– Онфлёрские громы, Мандибюль! Какой марсовой!.. Наша морская свинка превратилась в очаровательного юношу! Да он в два счета спускается с перекладин бом-брамселя до грот-брамселя, давая десять очков вперед самому сноровистому марсовому торгового флота! За этого парня, Мандибюль, мне определенно не будет стыдно!
И действительно, если на Обезьяньем острове Фарандуль вынужден был пасовать перед ловкостью своих молочных братьев, то на борту «Прекрасной Леокадии», напротив, проявилось его полное превосходство над матросами. Никто не мог сравниться с ним в безрассудных кульбитах, которые он исполнял на марселях.
Ливерпульское дело
Мачты напоминали ему родные или почти родные кокосовые пальмы, и величайшим счастьем для него было пораскачиваться в легкий бриз на клотике грот-мачты.
Тот, кто увидел бы Сатюрнена Фарандуля через пять лет после этих событий, не узнал бы воспитанника обезьян в молодом человеке с изящными усами, умным лицом и энергичными жестами, который прогуливался по полуюту «Прекрасной Леокадии» в компании слегка уже постаревших капитана Ластика и старшего помощника Мандибюля.
О блага воспитания! Цивилизация превратила некогда бездарную обезьяну в превосходного человека! Конечно, изредка Сатюрнен еще вспоминал с некоторым умилением свою приемную семью, но теперь все его мысли занимали судоходство и торговля.
Вот уже пять лет как он путешествовал с «Прекрасной Леокадией», доставлявшей стенные и настольные часы, кожаные перчатки и кринолины на Сандвичевы острова, шампанское и зонтики от солнца – в Индию, обувь, галантерею и парфюмерию – в Чили, возвращавшейся с кампешем для виноделов из Бордо, грузами тикового, палисандрового, эбенового дерева и т. п. Он, который в ранней молодости полагал мир ограниченным горизонтами своего острова с обезьянами в качестве всего человечества, находил теперь не очень большой всю вселенную.

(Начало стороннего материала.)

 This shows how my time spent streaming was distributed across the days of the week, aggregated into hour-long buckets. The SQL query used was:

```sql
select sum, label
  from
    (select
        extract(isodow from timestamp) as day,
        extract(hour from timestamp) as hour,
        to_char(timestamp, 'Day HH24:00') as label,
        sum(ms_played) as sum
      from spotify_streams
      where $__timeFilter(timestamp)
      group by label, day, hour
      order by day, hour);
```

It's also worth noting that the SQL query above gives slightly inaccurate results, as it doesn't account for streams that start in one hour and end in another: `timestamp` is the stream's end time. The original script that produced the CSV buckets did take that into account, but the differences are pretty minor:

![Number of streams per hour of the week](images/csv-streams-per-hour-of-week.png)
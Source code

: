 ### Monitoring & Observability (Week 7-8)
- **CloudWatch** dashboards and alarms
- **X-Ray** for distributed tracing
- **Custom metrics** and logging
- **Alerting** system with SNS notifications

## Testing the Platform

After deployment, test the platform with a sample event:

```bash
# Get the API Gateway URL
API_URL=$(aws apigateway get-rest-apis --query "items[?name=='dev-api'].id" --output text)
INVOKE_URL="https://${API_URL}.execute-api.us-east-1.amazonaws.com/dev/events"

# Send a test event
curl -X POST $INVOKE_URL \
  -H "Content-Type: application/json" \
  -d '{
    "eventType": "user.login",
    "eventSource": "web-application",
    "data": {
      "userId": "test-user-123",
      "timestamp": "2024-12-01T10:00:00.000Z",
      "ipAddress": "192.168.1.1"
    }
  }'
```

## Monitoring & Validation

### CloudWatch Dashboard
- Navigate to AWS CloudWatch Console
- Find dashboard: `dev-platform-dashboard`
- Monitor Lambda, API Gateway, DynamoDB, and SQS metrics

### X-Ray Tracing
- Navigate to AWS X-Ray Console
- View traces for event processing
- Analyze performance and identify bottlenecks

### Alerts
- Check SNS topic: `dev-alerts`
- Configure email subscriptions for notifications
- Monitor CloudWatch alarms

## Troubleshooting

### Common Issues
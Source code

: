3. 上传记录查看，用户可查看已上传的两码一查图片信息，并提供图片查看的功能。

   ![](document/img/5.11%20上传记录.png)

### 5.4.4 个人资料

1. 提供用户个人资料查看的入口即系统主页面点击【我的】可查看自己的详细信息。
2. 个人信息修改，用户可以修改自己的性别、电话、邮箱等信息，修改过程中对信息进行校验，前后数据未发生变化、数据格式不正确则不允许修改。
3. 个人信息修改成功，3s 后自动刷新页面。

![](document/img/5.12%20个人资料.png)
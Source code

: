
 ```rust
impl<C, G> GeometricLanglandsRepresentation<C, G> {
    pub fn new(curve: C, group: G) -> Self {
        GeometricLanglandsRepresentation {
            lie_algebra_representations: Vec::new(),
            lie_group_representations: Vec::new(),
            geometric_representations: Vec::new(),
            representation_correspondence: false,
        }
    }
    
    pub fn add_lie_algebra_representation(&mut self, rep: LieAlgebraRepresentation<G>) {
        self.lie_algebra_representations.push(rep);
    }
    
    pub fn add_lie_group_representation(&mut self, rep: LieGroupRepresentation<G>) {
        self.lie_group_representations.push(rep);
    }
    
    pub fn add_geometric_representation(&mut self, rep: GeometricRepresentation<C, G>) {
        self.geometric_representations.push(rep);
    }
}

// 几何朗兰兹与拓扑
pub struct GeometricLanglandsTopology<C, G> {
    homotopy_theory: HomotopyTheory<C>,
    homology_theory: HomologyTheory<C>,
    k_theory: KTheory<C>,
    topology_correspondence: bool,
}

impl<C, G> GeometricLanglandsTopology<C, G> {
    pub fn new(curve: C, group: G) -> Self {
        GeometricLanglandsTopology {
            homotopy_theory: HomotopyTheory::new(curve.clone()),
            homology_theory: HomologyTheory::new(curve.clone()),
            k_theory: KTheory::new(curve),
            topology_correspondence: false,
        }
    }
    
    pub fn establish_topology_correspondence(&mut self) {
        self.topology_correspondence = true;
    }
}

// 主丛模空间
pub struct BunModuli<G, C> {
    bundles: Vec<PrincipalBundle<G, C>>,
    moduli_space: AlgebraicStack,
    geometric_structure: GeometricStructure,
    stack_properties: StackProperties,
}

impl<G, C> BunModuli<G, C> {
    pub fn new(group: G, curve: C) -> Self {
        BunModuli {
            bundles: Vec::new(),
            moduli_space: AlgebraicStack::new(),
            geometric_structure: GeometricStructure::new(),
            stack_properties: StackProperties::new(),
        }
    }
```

Он уже избороздил моря пяти частей земного шара, побывал на всех континентах, посетил множество островов, но капитан Ластик все никак не мог на него нарадоваться. Фарандуль ни разу еще не доставлял ему даже малейшего огорчения. Конечно, однажды ему пришлось вызволять юношу из ливерпульской тюрьмы, куда того завела минутная забывчивость, но этот мелкий проступок, напротив, лишь грел капитану сердце; все произошло в ливерпульском музее естествознания, где Сатюрнен Фарандуль при виде чучела обезьяны не смог сдержать своей боли и негодования. Он набросился на испуганных смотрителей с такой яростью, что, прежде чем их вырвали из его рук, уже успел их порядком поколотить.
В настоящее время «Прекрасная Леокадия», идущая из Сайгона с грузом для Нового Южного Уэльса, находилась у входа в Целебесское море, неподалеку от островов архипелага Сулу. Капитан Ластик выглядел совершенно спокойным. Ничто не предвещало угрозы со стороны стихии; лазурное небо и безмятежное море обещали успешное плавание. Поговаривали, что в этих краях полно пиратов, но капитан Ластик, никогда с ними не встречавшийся, не верил ни единому слову из этих историй о морских разбойниках.
– Пираты, разрази их онфлёрские громы! Да последнего из них вздернули лет пятьдесят назад! И потом, если они еще и остались, Мандибюль, я буду только рад увидеть их лично, – нередко повторял капитан Ластик.
Увы! Этому пожеланию суждено было осуществиться гораздо раньше, чем на то надеялся бедный капитан! В ту же ночь, воспользовавшись безлунным небом, без малейшего шума или даже плеска, которые могли бы стать предупреждением для матросов «Прекрасной Леокадии», судно взяли на абордаж малайские пироги. Спали ли вахтенные или же были погружены в пленительные воспоминания о недавней поездке на Таити, но они так и не пробудились, и малайские крисы сделали свое грязное дело.